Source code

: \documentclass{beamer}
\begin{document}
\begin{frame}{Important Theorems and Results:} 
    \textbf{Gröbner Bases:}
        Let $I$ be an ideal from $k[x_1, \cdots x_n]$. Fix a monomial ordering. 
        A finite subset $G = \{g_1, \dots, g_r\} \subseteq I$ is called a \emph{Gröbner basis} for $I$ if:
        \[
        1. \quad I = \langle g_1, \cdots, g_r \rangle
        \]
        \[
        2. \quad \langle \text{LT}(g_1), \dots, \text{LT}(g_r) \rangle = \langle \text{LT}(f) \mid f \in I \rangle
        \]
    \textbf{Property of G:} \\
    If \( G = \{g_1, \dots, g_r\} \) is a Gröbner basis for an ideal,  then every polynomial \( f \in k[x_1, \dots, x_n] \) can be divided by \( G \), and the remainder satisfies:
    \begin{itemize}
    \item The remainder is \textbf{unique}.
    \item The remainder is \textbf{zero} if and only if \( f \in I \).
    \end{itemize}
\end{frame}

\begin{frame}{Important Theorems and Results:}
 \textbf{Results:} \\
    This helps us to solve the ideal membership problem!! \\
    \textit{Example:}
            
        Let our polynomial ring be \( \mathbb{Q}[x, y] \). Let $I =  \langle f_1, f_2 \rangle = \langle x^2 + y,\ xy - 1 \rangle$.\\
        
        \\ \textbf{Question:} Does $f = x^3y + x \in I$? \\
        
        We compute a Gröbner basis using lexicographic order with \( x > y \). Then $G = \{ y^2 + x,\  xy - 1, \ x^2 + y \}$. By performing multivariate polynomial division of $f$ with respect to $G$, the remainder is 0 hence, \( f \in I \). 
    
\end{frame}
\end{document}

• **What to produce**
Set the data above down again in full, exactly as it reads.

• **Reply to the exercise**
Source code

: \documentclass{beamer}
\begin{document}
\begin{frame}{Important Theorems and Results:} 
    \textbf{Gröbner Bases:}
        Let $I$ be an ideal from $k[x_1, \cdots x_n]$. Fix a monomial ordering. 
        A finite subset $G = \{g_1, \dots, g_r\} \subseteq I$ is called a \emph{Gröbner basis} for $I$ if:
        \[
        1. \quad I = \langle g_1, \cdots, g_r \rangle
        \]
        \[
        2. \quad \langle \text{LT}(g_1), \dots, \text{LT}(g_r) \rangle = \langle \text{LT}(f) \mid f \in I \rangle
        \]
    \textbf{Property of G:} \\
    If \( G = \{g_1, \dots, g_r\} \) is a Gröbner basis for an ideal,  then every polynomial \( f \in k[x_1, \dots, x_n] \) can be divided by \( G \), and the remainder satisfies:
    \begin{itemize}
    \item The remainder is \textbf{unique}.
    \item The remainder is \textbf{zero} if and only if \( f \in I \).
    \end{itemize}
\end{frame}

\begin{frame}{Important Theorems and Results:}
 \textbf{Results:} \\
    This helps us to solve the ideal membership problem!! \\
    \textit{Example:}
            
        Let our polynomial ring be \( \mathbb{Q}[x, y] \). Let $I =  \langle f_1, f_2 \rangle = \langle x^2 + y,\ xy - 1 \rangle$.\\
        
        \\ \textbf{Question:} Does $f = x^3y + x \in I$? \\
        
        We compute a Gröbner basis using lexicographic order with \( x > y \). Then $G = \{ y^2 + x,\  xy - 1, \ x^2 + y \}$. By performing multivariate polynomial division of $f$ with respect to $G$, the remainder is 0 hence, \( f \in I \). 
    
\end{frame}
\end{document}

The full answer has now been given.